Het Centraal Planbureau (CPB) stuurt notities van kabinetsplannen die op verzoek van een partij in de Tweede Kamer worden doorgerekend voortaan niet meer alleen ter inzage naar de opdrachtgever, maar naar de hele Kamer. Ook het betrokken ministerie krijgt de informatie.
Het CPB besloot dit na het rumoer dat ontstond bij de doorrekening van de veranderingen in het persoonsgebonden budget (pgb), zo bleek maandagavond uit een brief die minister Maxime Verhagen van Economische Zaken naar de Kamer stuurde.
Procedurele fouten
Verhagen maakte ook een interne brief openbaar waarover de oppositie zich maandag opwond, omdat de strekking ervan was uitgelekt. In die brief is te lezen dat een topambtenaar het CPB erop wijst dat de onderzoekers procedureel steken hebben laten vallen door bijvoorbeeld het ministerie van Volksgezondheid het stuk niet tijdig te geven.
Oppositie verontwaardigd
De oppositie reageerde verontwaardigd op berichten dat het ministerie het CPB op de vingers zou hebben getikt. Oppositie en kabinet liggen al langer met elkaar overhoop over de precieze gevolgen van de kabinetsplannen voor ingrepen bij het pgb waarmee mensen zelf zorg kunnen inkopen. De oppositie wilde duidelijkheid, vroeg het CPB de cijfers na te rekenen en dat concludeerde onlangs dat de ingrepen minder opleveren dan gedacht.
Onafhankelijkheid in geding
PvdA en ChristenUnie toonden zich maandag bezorgd over de onafhankelijke positie van het CPB. Volgens Ronald Plasterk (PvdA) werd dat ‘tot aan de enkels afgebrand’. Esmé Wiegman (ChristenUnie) vreesde dat ‘onafhankelijke instituten in het verdachtenbankje werden gezet’. D66’er Kees Verhoeven concludeerde: “Deze boodschap komt het kabinet slecht uit, dus is minister Verhagen boos en kan het CPB ineens niet rekenen.
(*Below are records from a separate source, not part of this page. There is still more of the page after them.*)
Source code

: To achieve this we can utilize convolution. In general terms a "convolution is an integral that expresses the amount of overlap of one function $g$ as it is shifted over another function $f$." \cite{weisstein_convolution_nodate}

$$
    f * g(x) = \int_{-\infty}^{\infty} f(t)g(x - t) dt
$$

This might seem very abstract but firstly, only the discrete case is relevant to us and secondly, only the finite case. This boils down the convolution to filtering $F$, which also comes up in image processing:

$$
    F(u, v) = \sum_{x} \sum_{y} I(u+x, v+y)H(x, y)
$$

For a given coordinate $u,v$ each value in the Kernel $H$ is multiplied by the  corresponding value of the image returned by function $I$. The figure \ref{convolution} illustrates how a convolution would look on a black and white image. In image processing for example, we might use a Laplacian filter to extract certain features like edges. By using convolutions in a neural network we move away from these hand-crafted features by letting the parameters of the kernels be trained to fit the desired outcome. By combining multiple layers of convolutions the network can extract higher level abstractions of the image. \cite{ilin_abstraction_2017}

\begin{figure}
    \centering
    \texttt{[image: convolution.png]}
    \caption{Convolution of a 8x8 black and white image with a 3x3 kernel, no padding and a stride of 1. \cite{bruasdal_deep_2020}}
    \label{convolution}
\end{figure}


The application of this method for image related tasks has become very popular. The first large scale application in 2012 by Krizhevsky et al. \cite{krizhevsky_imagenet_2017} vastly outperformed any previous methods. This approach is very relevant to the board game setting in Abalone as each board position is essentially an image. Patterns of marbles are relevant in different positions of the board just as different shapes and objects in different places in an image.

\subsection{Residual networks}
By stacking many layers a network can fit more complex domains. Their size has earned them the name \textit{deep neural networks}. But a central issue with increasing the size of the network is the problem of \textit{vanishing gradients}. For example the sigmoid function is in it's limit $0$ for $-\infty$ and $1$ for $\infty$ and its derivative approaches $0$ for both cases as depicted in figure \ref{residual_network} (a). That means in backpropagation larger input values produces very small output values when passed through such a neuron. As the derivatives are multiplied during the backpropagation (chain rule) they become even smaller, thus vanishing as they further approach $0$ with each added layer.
Maar met een aanval op het CPB verandert de economische realiteit niet.” Linda Voortman (GroenLinks): “We mogen niet hopen dat de cijfers anders worden doordat het ministerie ze vooraf heeft ingezien”.
Verhagen betreurt publiciteit
Verhagen reageerde maandagavond pas inhoudelijk. Hij benadrukte dat voor hem de onafhankelijke positie van het CPB buiten kijf staat en dat het nooit ging om de inhoud van de CPB-notitie, maar om de procedures. De minister betreurt dat het vertrouwelijke stuk in de publiciteit is gekomen en gaat de rijksrecherche vragen uit te zoeken hoe dat kon gebeuren. (ANP)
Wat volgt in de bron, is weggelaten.